## Required action
Return every line of the data below, exactly.

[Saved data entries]
※ ※ ※

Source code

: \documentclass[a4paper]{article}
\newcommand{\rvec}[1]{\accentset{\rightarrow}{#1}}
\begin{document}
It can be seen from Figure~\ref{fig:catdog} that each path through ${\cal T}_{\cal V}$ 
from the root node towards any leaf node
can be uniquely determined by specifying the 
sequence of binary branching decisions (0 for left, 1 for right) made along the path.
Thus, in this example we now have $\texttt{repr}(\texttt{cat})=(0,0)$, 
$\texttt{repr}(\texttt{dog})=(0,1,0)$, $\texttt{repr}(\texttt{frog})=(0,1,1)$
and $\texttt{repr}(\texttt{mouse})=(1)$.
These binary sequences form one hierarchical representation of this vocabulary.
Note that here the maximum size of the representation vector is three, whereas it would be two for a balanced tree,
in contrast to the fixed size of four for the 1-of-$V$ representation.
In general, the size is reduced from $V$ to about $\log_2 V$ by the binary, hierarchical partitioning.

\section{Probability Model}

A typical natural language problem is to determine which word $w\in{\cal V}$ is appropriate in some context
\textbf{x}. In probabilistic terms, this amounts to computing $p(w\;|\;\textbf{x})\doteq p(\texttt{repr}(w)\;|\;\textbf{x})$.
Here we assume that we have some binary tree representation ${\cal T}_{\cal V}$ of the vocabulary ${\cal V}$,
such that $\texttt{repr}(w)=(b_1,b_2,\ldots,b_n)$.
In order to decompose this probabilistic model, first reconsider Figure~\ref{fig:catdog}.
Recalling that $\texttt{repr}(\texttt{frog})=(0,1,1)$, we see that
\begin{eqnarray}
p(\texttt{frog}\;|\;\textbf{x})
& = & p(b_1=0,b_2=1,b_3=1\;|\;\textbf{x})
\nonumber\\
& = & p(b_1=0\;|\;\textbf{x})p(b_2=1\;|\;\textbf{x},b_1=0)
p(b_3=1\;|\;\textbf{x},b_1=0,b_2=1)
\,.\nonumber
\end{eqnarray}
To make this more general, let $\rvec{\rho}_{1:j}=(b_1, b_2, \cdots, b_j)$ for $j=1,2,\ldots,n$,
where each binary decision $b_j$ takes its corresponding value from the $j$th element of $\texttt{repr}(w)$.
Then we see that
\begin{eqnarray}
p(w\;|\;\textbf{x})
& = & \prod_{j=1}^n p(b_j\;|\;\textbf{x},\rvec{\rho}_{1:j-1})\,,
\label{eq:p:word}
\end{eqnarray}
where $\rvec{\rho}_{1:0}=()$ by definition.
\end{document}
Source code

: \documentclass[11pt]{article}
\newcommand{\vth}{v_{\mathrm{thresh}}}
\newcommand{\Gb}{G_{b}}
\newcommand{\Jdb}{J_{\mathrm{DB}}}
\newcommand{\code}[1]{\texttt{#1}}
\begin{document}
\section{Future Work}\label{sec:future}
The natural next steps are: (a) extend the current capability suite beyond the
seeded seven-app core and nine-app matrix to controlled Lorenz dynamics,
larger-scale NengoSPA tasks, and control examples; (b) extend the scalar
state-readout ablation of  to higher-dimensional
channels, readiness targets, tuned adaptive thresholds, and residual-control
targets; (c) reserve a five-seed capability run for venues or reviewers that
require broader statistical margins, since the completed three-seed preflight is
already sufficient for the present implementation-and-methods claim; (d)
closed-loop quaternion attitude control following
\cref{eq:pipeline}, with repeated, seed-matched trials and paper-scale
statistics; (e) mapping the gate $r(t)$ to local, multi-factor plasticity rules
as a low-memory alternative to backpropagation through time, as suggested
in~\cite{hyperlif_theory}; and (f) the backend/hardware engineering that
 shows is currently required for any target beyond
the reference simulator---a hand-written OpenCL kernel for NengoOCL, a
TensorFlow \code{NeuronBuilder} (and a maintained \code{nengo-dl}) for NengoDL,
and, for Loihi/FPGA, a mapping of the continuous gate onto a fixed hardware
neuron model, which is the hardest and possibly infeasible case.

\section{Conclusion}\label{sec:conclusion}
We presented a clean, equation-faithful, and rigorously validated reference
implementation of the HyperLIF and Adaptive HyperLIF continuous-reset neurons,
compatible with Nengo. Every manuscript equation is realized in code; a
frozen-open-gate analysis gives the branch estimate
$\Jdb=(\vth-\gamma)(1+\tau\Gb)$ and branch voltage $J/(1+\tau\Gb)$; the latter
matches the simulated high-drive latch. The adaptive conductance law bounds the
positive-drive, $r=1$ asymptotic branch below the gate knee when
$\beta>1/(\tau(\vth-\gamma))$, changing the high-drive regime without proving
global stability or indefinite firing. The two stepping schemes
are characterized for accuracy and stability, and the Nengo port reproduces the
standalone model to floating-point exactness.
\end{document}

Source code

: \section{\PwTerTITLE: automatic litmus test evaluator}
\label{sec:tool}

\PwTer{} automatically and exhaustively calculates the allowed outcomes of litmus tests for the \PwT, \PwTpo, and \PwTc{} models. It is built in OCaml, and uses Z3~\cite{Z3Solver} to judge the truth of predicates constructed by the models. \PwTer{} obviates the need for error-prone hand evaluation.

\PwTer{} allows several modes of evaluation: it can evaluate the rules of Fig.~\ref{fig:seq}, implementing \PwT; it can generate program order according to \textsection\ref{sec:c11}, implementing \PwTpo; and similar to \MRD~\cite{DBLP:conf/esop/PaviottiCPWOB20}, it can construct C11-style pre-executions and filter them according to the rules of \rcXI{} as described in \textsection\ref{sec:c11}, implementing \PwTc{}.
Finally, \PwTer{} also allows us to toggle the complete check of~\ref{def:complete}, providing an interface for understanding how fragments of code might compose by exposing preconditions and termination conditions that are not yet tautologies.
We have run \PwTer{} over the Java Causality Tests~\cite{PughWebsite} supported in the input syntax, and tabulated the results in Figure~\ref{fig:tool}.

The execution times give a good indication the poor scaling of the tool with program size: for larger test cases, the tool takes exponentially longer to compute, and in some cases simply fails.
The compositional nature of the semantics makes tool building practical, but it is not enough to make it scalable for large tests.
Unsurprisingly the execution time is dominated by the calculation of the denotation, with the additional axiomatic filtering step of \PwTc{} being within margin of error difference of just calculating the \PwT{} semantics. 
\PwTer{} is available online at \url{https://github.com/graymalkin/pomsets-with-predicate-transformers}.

※ ※ ※

## Solution to the exercise
Source code

: \documentclass[a4paper]{article}
\newcommand{\rvec}[1]{\accentset{\rightarrow}{#1}}
\begin{document}
It can be seen from Figure~\ref{fig:catdog} that each path through ${\cal T}_{\cal V}$ 
from the root node towards any leaf node
can be uniquely determined by specifying the 
sequence of binary branching decisions (0 for left, 1 for right) made along the path.
Thus, in this example we now have $\texttt{repr}(\texttt{cat})=(0,0)$, 
$\texttt{repr}(\texttt{dog})=(0,1,0)$, $\texttt{repr}(\texttt{frog})=(0,1,1)$
and $\texttt{repr}(\texttt{mouse})=(1)$.
These binary sequences form one hierarchical representation of this vocabulary.
Note that here the maximum size of the representation vector is three, whereas it would be two for a balanced tree,
in contrast to the fixed size of four for the 1-of-$V$ representation.
In general, the size is reduced from $V$ to about $\log_2 V$ by the binary, hierarchical partitioning.

\section{Probability Model}

A typical natural language problem is to determine which word $w\in{\cal V}$ is appropriate in some context
\textbf{x}. In probabilistic terms, this amounts to computing $p(w\;|\;\textbf{x})\doteq p(\texttt{repr}(w)\;|\;\textbf{x})$.
Here we assume that we have some binary tree representation ${\cal T}_{\cal V}$ of the vocabulary ${\cal V}$,
such that $\texttt{repr}(w)=(b_1,b_2,\ldots,b_n)$.
In order to decompose this probabilistic model, first reconsider Figure~\ref{fig:catdog}.
Recalling that $\texttt{repr}(\texttt{frog})=(0,1,1)$, we see that
\begin{eqnarray}
p(\texttt{frog}\;|\;\textbf{x})
& = & p(b_1=0,b_2=1,b_3=1\;|\;\textbf{x})
\nonumber\\
& = & p(b_1=0\;|\;\textbf{x})p(b_2=1\;|\;\textbf{x},b_1=0)
p(b_3=1\;|\;\textbf{x},b_1=0,b_2=1)
\,.\nonumber
\end{eqnarray}
To make this more general, let $\rvec{\rho}_{1:j}=(b_1, b_2, \cdots, b_j)$ for $j=1,2,\ldots,n$,
where each binary decision $b_j$ takes its corresponding value from the $j$th element of $\texttt{repr}(w)$.
Then we see that
\begin{eqnarray}
p(w\;|\;\textbf{x})
& = & \prod_{j=1}^n p(b_j\;|\;\textbf{x},\rvec{\rho}_{1:j-1})\,,
\label{eq:p:word}
\end{eqnarray}
where $\rvec{\rho}_{1:0}=()$ by definition.
\end{document}
Source code

: \documentclass[11pt]{article}
\newcommand{\vth}{v_{\mathrm{thresh}}}
\newcommand{\Gb}{G_{b}}
\newcommand{\Jdb}{J_{\mathrm{DB}}}
\newcommand{\code}[1]{\texttt{#1}}
\begin{document}
\section{Future Work}\label{sec:future}
The natural next steps are: (a) extend the current capability suite beyond the
seeded seven-app core and nine-app matrix to controlled Lorenz dynamics,
larger-scale NengoSPA tasks, and control examples; (b) extend the scalar
state-readout ablation of  to higher-dimensional
channels, readiness targets, tuned adaptive thresholds, and residual-control
targets; (c) reserve a five-seed capability run for venues or reviewers that
require broader statistical margins, since the completed three-seed preflight is
already sufficient for the present implementation-and-methods claim; (d)
closed-loop quaternion attitude control following
\cref{eq:pipeline}, with repeated, seed-matched trials and paper-scale
statistics; (e) mapping the gate $r(t)$ to local, multi-factor plasticity rules
as a low-memory alternative to backpropagation through time, as suggested
in~\cite{hyperlif_theory}; and (f) the backend/hardware engineering that
 shows is currently required for any target beyond
the reference simulator---a hand-written OpenCL kernel for NengoOCL, a
TensorFlow \code{NeuronBuilder} (and a maintained \code{nengo-dl}) for NengoDL,
and, for Loihi/FPGA, a mapping of the continuous gate onto a fixed hardware
neuron model, which is the hardest and possibly infeasible case.

\section{Conclusion}\label{sec:conclusion}
We presented a clean, equation-faithful, and rigorously validated reference
implementation of the HyperLIF and Adaptive HyperLIF continuous-reset neurons,
compatible with Nengo. Every manuscript equation is realized in code; a
frozen-open-gate analysis gives the branch estimate
$\Jdb=(\vth-\gamma)(1+\tau\Gb)$ and branch voltage $J/(1+\tau\Gb)$; the latter
matches the simulated high-drive latch. The adaptive conductance law bounds the
positive-drive, $r=1$ asymptotic branch below the gate knee when
$\beta>1/(\tau(\vth-\gamma))$, changing the high-drive regime without proving
global stability or indefinite firing. The two stepping schemes
are characterized for accuracy and stability, and the Nengo port reproduces the
standalone model to floating-point exactness.
\end{document}

Source code

: \section{\PwTerTITLE: automatic litmus test evaluator}
\label{sec:tool}

\PwTer{} automatically and exhaustively calculates the allowed outcomes of litmus tests for the \PwT, \PwTpo, and \PwTc{} models. It is built in OCaml, and uses Z3~\cite{Z3Solver} to judge the truth of predicates constructed by the models. \PwTer{} obviates the need for error-prone hand evaluation.

\PwTer{} allows several modes of evaluation: it can evaluate the rules of Fig.~\ref{fig:seq}, implementing \PwT; it can generate program order according to \textsection\ref{sec:c11}, implementing \PwTpo; and similar to \MRD~\cite{DBLP:conf/esop/PaviottiCPWOB20}, it can construct C11-style pre-executions and filter them according to the rules of \rcXI{} as described in \textsection\ref{sec:c11}, implementing \PwTc{}.
Finally, \PwTer{} also allows us to toggle the complete check of~\ref{def:complete}, providing an interface for understanding how fragments of code might compose by exposing preconditions and termination conditions that are not yet tautologies.
We have run \PwTer{} over the Java Causality Tests~\cite{PughWebsite} supported in the input syntax, and tabulated the results in Figure~\ref{fig:tool}.

The execution times give a good indication the poor scaling of the tool with program size: for larger test cases, the tool takes exponentially longer to compute, and in some cases simply fails.
The compositional nature of the semantics makes tool building practical, but it is not enough to make it scalable for large tests.
Unsurprisingly the execution time is dominated by the calculation of the denotation, with the additional axiomatic filtering step of \PwTc{} being within margin of error difference of just calculating the \PwT{} semantics. 
\PwTer{} is available online at \url{https://github.com/graymalkin/pomsets-with-predicate-transformers}.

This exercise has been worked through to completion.